Saved data entries
◆ ◆ ◆ ◆ ◆ ◆ ◆
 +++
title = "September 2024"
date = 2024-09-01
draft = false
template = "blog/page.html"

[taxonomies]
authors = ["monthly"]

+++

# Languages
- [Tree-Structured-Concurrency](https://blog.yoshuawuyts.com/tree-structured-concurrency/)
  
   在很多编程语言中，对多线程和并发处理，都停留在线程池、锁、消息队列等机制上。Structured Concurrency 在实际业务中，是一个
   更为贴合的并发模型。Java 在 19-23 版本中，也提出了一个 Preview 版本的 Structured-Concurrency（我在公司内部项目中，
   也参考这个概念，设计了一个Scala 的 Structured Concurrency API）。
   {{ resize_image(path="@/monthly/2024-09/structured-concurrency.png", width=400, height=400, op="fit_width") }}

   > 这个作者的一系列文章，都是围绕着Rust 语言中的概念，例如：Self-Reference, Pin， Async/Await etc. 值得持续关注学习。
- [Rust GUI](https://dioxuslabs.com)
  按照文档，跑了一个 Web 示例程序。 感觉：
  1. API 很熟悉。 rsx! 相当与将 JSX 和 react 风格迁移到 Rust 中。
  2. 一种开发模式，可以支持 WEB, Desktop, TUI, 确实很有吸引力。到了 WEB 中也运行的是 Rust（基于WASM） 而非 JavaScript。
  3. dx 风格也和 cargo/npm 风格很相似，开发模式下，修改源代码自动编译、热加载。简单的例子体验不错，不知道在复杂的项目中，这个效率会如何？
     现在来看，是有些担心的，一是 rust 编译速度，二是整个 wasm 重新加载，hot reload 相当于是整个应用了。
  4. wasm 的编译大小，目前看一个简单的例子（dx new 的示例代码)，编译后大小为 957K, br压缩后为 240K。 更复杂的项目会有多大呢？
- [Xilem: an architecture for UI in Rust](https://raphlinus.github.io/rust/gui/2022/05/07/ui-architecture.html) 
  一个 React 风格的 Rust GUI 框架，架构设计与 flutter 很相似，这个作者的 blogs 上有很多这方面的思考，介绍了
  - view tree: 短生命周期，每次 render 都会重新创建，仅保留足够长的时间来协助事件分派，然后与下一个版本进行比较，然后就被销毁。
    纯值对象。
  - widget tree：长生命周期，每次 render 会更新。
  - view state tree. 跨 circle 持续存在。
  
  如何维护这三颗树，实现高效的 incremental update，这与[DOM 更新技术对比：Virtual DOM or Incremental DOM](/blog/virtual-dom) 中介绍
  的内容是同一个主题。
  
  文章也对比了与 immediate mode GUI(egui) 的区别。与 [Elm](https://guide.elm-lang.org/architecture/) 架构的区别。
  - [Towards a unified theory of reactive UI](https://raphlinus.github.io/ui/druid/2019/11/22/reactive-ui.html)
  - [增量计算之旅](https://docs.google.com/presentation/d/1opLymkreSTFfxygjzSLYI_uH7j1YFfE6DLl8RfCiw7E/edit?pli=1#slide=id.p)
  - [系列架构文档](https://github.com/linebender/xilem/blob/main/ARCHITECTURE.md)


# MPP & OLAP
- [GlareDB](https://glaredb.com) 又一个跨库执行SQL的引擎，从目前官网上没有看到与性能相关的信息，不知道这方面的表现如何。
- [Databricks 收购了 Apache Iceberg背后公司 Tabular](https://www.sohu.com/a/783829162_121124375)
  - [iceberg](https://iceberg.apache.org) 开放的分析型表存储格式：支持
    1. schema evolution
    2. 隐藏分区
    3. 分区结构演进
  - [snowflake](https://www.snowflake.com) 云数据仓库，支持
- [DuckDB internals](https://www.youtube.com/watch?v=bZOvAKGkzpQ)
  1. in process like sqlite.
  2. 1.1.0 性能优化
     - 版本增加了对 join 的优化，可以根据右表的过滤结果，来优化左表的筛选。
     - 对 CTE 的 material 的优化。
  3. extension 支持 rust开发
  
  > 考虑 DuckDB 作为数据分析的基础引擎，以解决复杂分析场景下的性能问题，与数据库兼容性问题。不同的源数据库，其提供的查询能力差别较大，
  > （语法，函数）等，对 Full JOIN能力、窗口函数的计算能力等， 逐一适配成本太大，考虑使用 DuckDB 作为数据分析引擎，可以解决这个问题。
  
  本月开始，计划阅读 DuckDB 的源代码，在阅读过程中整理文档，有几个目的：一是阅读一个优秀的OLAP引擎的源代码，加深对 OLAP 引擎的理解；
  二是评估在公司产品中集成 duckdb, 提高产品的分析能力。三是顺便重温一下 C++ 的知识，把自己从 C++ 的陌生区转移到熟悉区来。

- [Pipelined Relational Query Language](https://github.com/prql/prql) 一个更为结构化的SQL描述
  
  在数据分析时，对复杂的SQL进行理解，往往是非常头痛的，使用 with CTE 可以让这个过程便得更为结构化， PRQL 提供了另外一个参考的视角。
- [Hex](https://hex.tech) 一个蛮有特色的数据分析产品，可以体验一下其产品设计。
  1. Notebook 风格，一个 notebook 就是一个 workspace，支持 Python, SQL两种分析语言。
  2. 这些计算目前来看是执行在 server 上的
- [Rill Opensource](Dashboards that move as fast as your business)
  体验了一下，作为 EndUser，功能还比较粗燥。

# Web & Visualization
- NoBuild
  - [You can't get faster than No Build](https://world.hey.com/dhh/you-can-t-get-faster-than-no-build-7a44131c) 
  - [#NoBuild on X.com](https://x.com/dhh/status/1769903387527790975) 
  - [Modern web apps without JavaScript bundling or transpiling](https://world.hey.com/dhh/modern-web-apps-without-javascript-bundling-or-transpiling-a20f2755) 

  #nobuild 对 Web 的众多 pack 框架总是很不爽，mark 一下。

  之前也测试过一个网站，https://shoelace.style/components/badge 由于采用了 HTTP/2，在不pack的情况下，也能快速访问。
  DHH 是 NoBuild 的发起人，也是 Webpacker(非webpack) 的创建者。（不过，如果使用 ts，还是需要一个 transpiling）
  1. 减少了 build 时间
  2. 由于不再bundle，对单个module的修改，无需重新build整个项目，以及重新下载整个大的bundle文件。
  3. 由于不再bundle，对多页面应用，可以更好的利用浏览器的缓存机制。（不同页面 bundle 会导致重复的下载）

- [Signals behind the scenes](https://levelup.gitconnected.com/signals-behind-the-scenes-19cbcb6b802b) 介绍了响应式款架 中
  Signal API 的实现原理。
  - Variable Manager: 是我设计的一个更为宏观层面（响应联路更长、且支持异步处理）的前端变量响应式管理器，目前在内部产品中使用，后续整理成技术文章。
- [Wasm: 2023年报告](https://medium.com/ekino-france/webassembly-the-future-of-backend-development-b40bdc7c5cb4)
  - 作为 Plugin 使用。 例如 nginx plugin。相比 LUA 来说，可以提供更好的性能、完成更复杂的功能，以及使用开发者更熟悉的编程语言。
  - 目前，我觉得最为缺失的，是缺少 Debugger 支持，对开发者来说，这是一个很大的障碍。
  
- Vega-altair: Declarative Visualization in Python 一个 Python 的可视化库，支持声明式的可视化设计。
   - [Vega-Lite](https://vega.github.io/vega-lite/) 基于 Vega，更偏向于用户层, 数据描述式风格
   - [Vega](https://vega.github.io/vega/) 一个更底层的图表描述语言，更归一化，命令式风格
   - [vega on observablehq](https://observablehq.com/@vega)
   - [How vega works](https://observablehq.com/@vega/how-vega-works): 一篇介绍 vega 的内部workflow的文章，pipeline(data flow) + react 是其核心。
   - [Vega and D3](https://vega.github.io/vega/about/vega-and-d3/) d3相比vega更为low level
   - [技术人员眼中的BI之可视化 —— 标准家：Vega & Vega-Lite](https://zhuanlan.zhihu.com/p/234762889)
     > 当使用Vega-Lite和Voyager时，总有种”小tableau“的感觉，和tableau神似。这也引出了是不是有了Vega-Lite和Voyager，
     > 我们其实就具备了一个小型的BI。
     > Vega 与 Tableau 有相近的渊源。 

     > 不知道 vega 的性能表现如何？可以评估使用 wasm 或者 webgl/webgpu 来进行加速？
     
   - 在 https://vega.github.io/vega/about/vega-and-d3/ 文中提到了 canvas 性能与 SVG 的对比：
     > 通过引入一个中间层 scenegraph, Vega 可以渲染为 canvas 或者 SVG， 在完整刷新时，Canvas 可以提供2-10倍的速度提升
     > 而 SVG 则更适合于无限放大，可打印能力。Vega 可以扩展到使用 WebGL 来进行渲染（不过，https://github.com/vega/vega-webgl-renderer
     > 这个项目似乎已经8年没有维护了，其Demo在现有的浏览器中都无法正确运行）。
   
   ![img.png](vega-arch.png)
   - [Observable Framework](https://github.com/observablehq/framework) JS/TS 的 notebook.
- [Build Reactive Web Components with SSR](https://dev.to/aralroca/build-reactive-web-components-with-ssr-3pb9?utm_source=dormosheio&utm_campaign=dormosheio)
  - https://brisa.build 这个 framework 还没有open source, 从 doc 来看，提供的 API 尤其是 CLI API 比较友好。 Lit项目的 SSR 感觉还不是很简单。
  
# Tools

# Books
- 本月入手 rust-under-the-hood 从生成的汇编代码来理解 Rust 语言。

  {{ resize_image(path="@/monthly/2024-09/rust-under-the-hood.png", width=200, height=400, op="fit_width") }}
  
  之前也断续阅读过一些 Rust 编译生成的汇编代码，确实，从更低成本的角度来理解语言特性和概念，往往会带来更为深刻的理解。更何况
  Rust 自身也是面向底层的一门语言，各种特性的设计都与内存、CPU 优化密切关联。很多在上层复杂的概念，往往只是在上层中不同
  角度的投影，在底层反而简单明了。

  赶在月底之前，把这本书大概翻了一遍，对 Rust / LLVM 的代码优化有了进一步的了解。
◆ ◆ ◆ ◆ ◆ ◆ ◆
TASK STATEMENT: Go through the data above and find the lines with the word "framework". Copy each of those lines.

ANSWER TO THIS PROBLEM:
   - [Observable Framework](https://github.com/observablehq/framework) JS/TS 的 notebook.
  - https://brisa.build 这个 framework 还没有open source, 从 doc 来看，提供的 API 尤其是 CLI API 比较友好。 Lit项目的 SSR 感觉还不是很简单。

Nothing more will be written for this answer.